Ebooks

PyMongo tutorial

PyMongo tutorial shows how to program MongoDB in Python. The code examples are available at the author's Github repository.

MongoDB is a NoSQL cross-platform document-oriented database. It is one of the most popular databases available. MongoDB is developed by MongoDB Inc. and is published as free and open-source software.

A record in MongoDB is a document, which is a data structure composed of field and value pairs. MongoDB documents are similar to JSON objects. The values of fields may include other documents, arrays, and arrays of documents. MongoDB stores documents in collections. Collections are analogous to tables in relational databases and documents to rows.

A cursor is a reference to the result set of a query. Clients can iterate through a cursor to retrieve results. By default, cursors timeout after ten minutes of inactivity.

PyMongo

PyMongo is a Python module for working with MongoDB in Python.

Installing PyMongo

The following command is used to install PyMongo.

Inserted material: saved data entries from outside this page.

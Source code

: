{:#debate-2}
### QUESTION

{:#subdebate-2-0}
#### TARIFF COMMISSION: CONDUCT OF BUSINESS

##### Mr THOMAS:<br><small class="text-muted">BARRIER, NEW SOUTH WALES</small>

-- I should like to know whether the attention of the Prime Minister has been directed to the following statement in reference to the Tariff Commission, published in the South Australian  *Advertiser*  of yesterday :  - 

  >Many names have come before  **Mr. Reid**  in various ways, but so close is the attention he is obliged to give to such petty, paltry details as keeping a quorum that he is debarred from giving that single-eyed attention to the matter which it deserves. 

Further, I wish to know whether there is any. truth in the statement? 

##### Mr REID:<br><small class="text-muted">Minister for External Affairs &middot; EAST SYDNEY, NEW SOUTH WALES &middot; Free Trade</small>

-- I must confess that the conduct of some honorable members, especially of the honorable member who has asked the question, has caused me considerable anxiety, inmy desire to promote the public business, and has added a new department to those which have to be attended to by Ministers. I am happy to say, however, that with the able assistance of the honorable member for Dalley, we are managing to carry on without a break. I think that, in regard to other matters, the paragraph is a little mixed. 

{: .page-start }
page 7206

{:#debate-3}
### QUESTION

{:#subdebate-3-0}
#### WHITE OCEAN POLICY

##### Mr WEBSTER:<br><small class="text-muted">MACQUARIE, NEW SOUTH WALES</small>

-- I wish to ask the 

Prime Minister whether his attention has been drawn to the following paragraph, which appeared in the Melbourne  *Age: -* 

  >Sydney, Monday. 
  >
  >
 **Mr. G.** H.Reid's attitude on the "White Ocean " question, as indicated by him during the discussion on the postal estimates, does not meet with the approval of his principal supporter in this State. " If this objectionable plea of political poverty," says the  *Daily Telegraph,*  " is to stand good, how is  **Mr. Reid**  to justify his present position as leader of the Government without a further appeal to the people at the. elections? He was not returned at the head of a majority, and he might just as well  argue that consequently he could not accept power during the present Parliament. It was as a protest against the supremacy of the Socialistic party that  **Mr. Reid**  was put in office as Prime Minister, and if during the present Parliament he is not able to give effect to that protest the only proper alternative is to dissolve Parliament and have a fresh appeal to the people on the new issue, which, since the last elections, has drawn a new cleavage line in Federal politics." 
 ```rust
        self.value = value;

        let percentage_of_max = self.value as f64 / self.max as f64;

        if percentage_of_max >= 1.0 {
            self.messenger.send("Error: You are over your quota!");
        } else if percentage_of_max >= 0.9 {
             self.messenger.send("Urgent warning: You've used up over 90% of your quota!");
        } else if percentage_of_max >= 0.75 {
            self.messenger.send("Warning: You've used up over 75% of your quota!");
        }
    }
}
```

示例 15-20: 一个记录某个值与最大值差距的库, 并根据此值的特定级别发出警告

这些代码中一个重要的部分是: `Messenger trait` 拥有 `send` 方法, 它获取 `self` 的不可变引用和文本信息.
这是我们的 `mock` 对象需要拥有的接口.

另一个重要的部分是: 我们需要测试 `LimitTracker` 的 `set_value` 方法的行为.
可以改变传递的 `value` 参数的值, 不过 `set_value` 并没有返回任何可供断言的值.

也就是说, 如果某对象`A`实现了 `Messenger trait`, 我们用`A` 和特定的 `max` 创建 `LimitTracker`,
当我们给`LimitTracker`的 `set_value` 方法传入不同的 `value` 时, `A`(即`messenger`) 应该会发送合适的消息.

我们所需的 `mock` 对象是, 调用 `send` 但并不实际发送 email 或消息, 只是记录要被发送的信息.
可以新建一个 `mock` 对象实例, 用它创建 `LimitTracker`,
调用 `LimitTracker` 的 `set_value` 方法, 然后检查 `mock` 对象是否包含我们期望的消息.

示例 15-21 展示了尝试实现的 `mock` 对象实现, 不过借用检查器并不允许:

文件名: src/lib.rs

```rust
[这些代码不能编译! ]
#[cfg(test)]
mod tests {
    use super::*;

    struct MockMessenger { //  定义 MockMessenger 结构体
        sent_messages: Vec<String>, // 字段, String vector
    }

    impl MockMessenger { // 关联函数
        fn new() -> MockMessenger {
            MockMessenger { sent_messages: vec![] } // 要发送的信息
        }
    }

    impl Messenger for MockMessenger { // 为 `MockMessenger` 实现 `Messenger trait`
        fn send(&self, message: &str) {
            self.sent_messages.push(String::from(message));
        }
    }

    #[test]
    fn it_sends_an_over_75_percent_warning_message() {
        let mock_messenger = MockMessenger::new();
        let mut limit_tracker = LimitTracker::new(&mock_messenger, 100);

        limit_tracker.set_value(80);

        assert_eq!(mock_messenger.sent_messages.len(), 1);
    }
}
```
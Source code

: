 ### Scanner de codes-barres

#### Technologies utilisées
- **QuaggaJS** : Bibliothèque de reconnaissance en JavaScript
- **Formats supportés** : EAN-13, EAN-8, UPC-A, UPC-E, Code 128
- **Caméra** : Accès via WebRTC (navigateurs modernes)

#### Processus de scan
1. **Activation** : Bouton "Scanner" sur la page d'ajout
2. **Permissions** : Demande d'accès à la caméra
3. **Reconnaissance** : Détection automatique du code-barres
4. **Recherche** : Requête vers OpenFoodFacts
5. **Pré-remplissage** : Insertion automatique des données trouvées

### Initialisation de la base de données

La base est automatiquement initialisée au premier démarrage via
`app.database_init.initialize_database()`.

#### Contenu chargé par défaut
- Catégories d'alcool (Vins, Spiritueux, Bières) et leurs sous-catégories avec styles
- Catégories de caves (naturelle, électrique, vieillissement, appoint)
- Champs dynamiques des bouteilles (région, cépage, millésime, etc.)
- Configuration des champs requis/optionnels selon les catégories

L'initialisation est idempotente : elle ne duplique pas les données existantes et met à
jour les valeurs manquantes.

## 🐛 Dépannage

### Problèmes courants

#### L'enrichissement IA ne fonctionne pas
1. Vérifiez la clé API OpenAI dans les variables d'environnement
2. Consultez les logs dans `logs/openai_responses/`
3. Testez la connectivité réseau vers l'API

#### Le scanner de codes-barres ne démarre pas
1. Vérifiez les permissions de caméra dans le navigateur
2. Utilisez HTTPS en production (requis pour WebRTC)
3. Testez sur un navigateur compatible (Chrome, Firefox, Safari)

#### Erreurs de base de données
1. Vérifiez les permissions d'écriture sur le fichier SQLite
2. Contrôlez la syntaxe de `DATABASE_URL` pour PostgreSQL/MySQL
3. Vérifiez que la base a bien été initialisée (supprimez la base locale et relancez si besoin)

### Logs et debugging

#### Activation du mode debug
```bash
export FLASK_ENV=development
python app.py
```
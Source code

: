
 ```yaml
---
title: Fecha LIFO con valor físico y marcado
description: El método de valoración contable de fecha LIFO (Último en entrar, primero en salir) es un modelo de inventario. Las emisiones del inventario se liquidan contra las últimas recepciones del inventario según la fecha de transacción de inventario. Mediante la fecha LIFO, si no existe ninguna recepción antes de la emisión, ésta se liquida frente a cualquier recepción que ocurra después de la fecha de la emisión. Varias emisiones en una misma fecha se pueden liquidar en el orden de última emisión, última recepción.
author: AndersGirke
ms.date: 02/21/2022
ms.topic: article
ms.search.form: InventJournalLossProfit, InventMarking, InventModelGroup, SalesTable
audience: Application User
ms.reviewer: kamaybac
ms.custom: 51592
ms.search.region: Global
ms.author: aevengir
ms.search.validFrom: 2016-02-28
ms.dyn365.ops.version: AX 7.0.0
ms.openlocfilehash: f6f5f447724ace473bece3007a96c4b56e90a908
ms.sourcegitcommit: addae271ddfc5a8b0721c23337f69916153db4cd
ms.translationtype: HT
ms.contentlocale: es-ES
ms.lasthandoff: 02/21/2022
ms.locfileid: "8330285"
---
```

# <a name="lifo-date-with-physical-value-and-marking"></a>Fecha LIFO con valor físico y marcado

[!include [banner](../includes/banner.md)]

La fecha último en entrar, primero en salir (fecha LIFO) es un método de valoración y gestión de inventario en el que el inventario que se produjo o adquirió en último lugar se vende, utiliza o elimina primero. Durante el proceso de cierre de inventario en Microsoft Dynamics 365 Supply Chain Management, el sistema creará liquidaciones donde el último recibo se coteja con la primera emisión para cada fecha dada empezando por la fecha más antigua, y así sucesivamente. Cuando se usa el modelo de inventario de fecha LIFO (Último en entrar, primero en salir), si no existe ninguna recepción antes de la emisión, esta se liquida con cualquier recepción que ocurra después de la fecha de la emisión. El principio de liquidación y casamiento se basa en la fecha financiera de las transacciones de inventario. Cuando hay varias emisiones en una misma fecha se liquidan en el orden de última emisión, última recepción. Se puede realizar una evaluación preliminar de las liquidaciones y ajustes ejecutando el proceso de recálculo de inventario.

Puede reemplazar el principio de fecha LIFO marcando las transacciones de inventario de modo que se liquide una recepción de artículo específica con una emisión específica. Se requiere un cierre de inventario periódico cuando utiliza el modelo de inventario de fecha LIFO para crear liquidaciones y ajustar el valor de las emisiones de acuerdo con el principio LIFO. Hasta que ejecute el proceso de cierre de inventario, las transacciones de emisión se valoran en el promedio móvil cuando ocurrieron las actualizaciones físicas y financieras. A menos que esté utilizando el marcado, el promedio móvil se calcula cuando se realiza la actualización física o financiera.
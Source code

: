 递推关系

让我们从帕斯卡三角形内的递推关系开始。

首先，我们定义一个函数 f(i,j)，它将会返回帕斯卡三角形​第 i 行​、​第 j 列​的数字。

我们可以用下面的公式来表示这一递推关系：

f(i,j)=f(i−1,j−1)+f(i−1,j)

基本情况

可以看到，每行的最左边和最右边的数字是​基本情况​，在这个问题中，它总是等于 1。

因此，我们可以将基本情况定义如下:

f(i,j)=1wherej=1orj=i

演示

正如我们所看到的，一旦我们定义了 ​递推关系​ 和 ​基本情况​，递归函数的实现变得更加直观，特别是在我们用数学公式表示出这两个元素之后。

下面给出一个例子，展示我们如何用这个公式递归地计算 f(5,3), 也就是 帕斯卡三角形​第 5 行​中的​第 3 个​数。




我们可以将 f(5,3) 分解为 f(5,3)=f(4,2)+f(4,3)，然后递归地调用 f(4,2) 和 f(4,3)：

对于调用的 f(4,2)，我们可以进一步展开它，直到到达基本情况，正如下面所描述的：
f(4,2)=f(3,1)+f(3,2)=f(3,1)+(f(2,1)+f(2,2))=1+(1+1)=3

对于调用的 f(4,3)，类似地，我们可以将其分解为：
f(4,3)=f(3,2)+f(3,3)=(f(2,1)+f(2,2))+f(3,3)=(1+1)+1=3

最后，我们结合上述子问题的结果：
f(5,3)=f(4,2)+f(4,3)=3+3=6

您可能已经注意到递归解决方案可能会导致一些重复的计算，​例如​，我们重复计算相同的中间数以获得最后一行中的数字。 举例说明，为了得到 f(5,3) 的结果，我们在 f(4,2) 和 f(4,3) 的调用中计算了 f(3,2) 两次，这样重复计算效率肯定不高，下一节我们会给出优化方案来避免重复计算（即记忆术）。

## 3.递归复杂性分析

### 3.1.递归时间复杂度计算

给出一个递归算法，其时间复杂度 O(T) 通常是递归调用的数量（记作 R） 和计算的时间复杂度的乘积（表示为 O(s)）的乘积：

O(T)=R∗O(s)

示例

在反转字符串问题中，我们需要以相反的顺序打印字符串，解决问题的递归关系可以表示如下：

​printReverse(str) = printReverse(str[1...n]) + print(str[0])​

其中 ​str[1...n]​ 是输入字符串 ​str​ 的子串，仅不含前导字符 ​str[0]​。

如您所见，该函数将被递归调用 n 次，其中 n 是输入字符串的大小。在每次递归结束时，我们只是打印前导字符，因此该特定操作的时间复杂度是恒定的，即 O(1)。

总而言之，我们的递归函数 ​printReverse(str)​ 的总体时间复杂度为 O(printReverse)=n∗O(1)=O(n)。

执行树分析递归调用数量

$ sudo pip install pymongo

We install PyMongo with pip.

Creating a MongoDB database

The mongo tool is an interactive JavaScript shell interface to MongoDB, which provides an interface for systems administrators as well as a way for developers to test queries and operations directly with the database.

$ mongo testdb
MongoDB shell version: 2.6.10
connecting to: testdb
> show dbs
admin   (empty)
local   0.078GB
test    0.078GB
testdb  0.078GB

We create a testdb database.

PyMongo create collection

In the first example, we create a new collection. MongoDB stores documents in collections. Collections are analogous to tables in relational databases.

create_collection.py
#!/usr/bin/python3

from pymongo import MongoClient

cars = [ {'name': 'Audi', 'price': 52642},
    {'name': 'Mercedes', 'price': 57127},
    {'name': 'Skoda', 'price': 9000},
    {'name': 'Volvo', 'price': 29000},
    {'name': 'Bentley', 'price': 350000},
    {'name': 'Citroen', 'price': 21000},
    {'name': 'Hummer', 'price': 41400},
    {'name': 'Volkswagen', 'price': 21600} ]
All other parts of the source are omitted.